Using the data below, copy every line that contains the word "takie".

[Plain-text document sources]
Content starts

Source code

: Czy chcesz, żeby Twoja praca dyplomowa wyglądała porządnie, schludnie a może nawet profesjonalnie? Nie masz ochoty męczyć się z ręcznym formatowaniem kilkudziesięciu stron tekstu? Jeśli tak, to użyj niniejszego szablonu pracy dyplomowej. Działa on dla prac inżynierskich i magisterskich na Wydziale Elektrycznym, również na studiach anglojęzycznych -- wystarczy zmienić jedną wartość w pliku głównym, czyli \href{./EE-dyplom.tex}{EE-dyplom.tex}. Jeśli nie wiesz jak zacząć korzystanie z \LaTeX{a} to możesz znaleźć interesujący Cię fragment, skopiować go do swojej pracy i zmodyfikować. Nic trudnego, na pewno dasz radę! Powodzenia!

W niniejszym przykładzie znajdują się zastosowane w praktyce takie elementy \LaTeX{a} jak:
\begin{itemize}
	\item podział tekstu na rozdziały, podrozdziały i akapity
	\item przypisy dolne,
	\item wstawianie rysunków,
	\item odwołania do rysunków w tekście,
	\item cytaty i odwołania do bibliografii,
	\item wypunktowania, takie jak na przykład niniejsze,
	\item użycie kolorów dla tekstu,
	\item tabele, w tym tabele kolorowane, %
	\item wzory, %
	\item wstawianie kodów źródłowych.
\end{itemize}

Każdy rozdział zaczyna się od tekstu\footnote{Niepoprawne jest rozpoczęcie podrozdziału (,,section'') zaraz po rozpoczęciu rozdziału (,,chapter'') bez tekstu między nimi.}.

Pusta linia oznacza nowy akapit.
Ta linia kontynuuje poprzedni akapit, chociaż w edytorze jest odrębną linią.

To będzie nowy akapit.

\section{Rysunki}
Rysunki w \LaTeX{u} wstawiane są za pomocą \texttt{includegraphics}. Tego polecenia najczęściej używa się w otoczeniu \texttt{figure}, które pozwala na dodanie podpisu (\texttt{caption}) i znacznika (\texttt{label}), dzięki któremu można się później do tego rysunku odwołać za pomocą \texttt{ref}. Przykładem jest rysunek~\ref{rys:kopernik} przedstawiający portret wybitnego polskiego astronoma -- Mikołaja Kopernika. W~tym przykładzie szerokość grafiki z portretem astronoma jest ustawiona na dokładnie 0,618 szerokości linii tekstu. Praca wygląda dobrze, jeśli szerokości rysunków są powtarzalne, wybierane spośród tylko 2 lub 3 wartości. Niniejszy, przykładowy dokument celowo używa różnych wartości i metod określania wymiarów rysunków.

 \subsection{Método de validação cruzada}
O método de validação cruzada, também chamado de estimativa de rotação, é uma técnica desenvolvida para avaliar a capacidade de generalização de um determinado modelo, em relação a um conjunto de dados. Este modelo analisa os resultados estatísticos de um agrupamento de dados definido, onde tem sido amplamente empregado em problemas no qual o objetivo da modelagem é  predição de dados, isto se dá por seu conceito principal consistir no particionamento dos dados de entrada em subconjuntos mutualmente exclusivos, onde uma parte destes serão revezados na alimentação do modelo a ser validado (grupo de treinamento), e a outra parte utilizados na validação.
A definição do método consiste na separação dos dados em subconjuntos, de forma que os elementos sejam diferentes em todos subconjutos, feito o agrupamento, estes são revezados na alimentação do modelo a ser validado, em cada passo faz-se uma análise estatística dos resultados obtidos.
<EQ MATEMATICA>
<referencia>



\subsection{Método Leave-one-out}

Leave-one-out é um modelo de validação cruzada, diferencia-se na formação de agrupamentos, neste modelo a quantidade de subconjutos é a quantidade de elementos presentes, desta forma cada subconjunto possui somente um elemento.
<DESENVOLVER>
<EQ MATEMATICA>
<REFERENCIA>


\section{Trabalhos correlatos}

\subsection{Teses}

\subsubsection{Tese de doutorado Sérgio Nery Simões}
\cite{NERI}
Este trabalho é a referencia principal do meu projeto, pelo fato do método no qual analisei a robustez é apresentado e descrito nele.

Content ends

→ **Exercise result**:
W niniejszym przykładzie znajdują się zastosowane w praktyce takie elementy \LaTeX{a} jak:
	\item wypunktowania, takie jak na przykład niniejsze,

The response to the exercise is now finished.